Genetic predisposition and/or infections can increase the risk for decompensated cirrhosis and worsen its prognosis. The gut microbiome consists of all bacteria, viruses, parasites, fungi and archaea bacteria that colonize the gastrointestinal tract. Aberrations in the gut microbiome, a damaged gut-body barrier, excess bacteria crossing that barrier (microbial translocation), and systemic inflammation can trigger decompensated cirrhosis and its progression to ACLF. A recent multi-centre study by the European Foundation for the study of Chronic Liver Failure (EF-CLIF, Barcelona) demonstrated that bacterial infections are common precipitating events for ACLF in Western countries, and confirmed the high mortality rate of ACLF.

How Patients With Cirrhosis or ACLF May Benefit From MICROB-PREDICT

MICROB-PREDICT aims to develop personalised, microbiome-based treatment strategies to prevent and treat ACLF and reduce mortality by investigating the human gut microbiome.

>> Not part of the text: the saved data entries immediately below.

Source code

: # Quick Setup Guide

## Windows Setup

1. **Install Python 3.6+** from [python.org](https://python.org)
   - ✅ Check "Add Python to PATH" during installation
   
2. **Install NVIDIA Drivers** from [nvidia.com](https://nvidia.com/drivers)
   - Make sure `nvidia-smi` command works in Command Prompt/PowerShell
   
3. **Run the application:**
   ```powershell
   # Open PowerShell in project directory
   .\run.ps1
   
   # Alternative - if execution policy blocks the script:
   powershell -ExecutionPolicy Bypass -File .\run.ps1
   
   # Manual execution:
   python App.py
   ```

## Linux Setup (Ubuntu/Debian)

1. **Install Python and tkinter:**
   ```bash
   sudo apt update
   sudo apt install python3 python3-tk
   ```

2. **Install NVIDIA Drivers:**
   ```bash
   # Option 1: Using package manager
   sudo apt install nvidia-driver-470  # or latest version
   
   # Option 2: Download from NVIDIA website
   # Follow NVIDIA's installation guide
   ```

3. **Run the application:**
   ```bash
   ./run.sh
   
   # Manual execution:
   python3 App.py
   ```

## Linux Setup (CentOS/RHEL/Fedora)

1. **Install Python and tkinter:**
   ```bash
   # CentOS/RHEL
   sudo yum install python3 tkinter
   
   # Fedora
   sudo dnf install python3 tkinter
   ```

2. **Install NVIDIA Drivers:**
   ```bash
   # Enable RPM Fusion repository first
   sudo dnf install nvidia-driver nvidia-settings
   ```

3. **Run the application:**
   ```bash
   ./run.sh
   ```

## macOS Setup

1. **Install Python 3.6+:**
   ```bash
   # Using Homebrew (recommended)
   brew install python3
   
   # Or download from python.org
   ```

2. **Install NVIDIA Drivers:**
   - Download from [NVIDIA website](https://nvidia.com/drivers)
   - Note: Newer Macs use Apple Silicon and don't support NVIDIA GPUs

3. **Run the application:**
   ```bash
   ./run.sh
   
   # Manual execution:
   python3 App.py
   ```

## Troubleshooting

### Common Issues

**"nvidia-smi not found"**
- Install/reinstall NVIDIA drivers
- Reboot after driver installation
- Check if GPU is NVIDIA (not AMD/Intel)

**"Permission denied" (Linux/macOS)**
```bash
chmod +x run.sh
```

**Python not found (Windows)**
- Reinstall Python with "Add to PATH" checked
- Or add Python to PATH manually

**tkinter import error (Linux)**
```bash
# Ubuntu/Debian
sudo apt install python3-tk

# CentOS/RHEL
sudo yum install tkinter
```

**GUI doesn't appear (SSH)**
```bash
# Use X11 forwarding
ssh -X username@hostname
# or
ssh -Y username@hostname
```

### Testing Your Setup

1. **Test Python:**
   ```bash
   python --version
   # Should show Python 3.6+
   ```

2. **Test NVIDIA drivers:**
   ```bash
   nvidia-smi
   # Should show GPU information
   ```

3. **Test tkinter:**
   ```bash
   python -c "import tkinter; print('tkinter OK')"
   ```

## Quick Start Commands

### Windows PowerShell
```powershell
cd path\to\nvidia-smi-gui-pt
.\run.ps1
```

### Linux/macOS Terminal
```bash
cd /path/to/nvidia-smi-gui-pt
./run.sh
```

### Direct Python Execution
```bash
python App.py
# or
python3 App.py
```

The goal is to identify predictors and mechanisms associated with the development of decompensated cirrhosis and its progression to ACLF. The need for personalised treatment strategies becomes apparent when considering that there are substantial, yet still largely unexplained, individual differences in developing decompensated cirrhosis and ACLF. At the same time, this observation bears the chance for more effective, more individualised and more targeted treatments.

The pan-European research project will integrate microbiome results and other patient data from previous large-scale studies, such as GALAXY, LIVERHOPE and PREDICT, combining more than 200,000 data points from about 10,000 subjects. A comprehensive data base will be generated, including data from stool, blood, saliva, mucosa and urine samples over the course of the disease, allowing for a novel longitudinal analysis, thereby clearly providing added value over the previous studies. MICROB-PREDICT will identify and validate microbiome-based individual biomarkers and predictors of a) healthy, low-risk conditions, b) decompensated cirrhosis and progression to ACLF, and c) treatment response. In addition, the role of environmental factors (e.g. exposure to pollutants), lifestyle (e.g. smoking), diet (e.g. alcohol consumption), comorbidities, ageing, geographic differences and socio-economic factors will also be taken into account.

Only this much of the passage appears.